=== REQUIRED ACTION ===
Only the lines from the one with "Note that you" through the last belong in the output; print them exactly as given below.
BEGIN AVAILABLE DATA
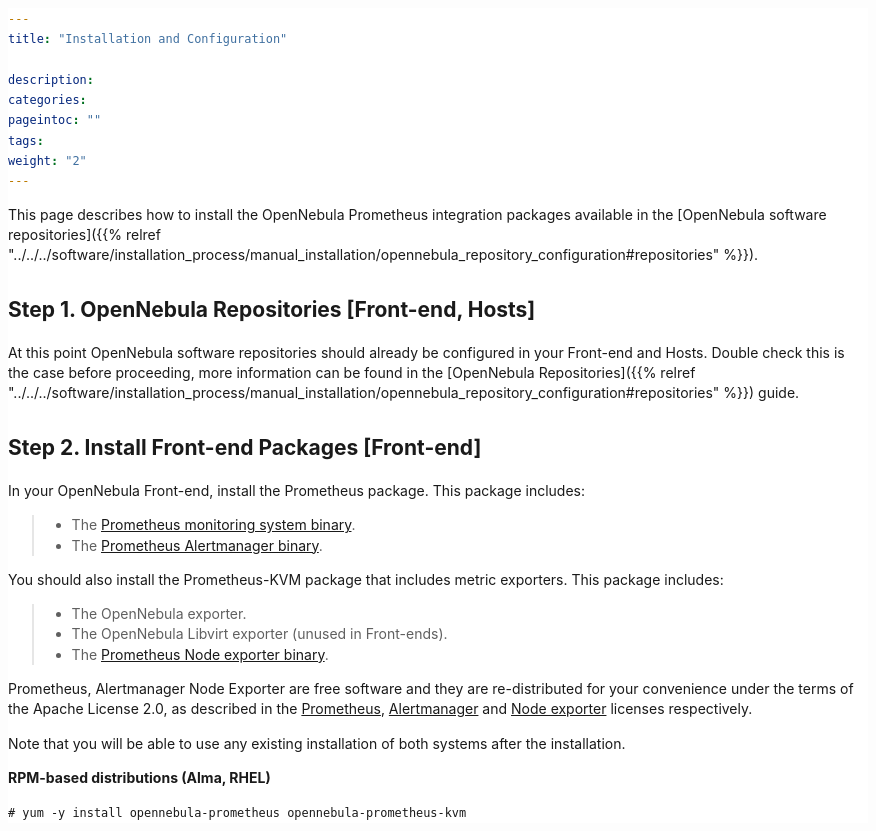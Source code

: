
 ```yaml
---
title: "Installation and Configuration"

description:
categories:
pageintoc: ""
tags:
weight: "2"
---
```


<a id="monitor-alert-installation"></a>



This page describes how to install the OpenNebula Prometheus integration packages available in the [OpenNebula software repositories]({{% relref "../../../software/installation_process/manual_installation/opennebula_repository_configuration#repositories" %}}).

## Step 1. OpenNebula Repositories [Front-end, Hosts]

At this point OpenNebula software repositories should already be configured in your Front-end and Hosts. Double check this is the case before proceeding, more information can be found in the [OpenNebula Repositories]({{% relref "../../../software/installation_process/manual_installation/opennebula_repository_configuration#repositories" %}}) guide.

## Step 2. Install Front-end Packages [Front-end]

In your OpenNebula Front-end, install the Prometheus package. This package includes:

> - The [Prometheus monitoring system binary](https://github.com/prometheus/prometheus).
> - The [Prometheus Alertmanager binary](https://github.com/prometheus/alertmanager).

You should also install the Prometheus-KVM package that includes metric exporters. This package includes:

> - The OpenNebula exporter.
> - The OpenNebula Libvirt exporter (unused in Front-ends).
> - The [Prometheus Node exporter binary](https://github.com/prometheus/node_exporter/blob/master/LICENSE).

Prometheus, Alertmanager Node Exporter are free software and they are re-distributed for your convenience under the terms of the Apache License 2.0, as described in the [Prometheus](https://github.com/prometheus/prometheus/blob/main/LICENSE), [Alertmanager](https://github.com/prometheus/alertmanager/blob/main/LICENSE) and [Node exporter](https://github.com/prometheus/node_exporter/blob/master/LICENSE) licenses respectively.

Note that you will be able to use any existing installation of both systems after the installation.

**RPM-based distributions (Alma, RHEL)**

```default
# yum -y install opennebula-prometheus opennebula-prometheus-kvm
```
END AVAILABLE DATA
=== RESULT ===
Note that you will be able to use any existing installation of both systems after the installation.

**RPM-based distributions (Alma, RHEL)**

```default
# yum -y install opennebula-prometheus opennebula-prometheus-kvm
```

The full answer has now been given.